• Exercise description
Please count the lines in the entries below that include the word "observed", and give only the number.

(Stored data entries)
========
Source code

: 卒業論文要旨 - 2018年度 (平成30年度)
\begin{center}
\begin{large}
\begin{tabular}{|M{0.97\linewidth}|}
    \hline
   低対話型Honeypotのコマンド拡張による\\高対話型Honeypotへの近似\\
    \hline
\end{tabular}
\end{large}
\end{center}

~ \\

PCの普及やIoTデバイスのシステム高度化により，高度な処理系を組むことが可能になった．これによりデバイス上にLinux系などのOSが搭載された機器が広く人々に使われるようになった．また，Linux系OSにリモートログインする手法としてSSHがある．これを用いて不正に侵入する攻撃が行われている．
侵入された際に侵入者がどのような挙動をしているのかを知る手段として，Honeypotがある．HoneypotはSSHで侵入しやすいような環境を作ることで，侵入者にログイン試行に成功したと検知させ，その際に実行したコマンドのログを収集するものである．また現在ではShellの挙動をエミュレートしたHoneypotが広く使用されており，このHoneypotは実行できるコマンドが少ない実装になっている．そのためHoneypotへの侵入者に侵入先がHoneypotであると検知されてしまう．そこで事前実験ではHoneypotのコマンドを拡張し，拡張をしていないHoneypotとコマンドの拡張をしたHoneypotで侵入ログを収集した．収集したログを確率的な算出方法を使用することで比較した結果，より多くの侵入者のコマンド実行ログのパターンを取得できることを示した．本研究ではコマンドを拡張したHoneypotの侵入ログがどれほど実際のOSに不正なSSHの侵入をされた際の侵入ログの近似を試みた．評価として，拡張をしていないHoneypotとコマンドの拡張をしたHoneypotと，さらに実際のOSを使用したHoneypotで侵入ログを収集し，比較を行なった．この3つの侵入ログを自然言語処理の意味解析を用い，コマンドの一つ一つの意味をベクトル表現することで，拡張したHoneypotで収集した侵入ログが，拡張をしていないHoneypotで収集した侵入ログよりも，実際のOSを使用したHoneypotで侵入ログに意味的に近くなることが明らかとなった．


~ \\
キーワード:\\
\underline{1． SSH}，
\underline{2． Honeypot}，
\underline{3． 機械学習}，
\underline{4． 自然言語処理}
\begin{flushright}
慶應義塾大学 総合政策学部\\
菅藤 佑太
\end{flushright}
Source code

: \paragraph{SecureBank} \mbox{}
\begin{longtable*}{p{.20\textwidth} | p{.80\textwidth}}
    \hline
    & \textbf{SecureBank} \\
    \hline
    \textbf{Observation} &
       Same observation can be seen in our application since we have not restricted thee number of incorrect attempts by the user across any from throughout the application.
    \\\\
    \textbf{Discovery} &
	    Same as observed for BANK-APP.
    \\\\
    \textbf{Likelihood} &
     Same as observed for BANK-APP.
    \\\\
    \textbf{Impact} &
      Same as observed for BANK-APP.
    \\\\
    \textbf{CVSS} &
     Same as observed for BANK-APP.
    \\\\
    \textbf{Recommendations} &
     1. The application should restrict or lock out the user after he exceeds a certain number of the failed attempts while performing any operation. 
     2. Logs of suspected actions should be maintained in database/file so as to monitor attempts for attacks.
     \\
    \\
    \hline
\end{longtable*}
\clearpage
========
• Answer box
4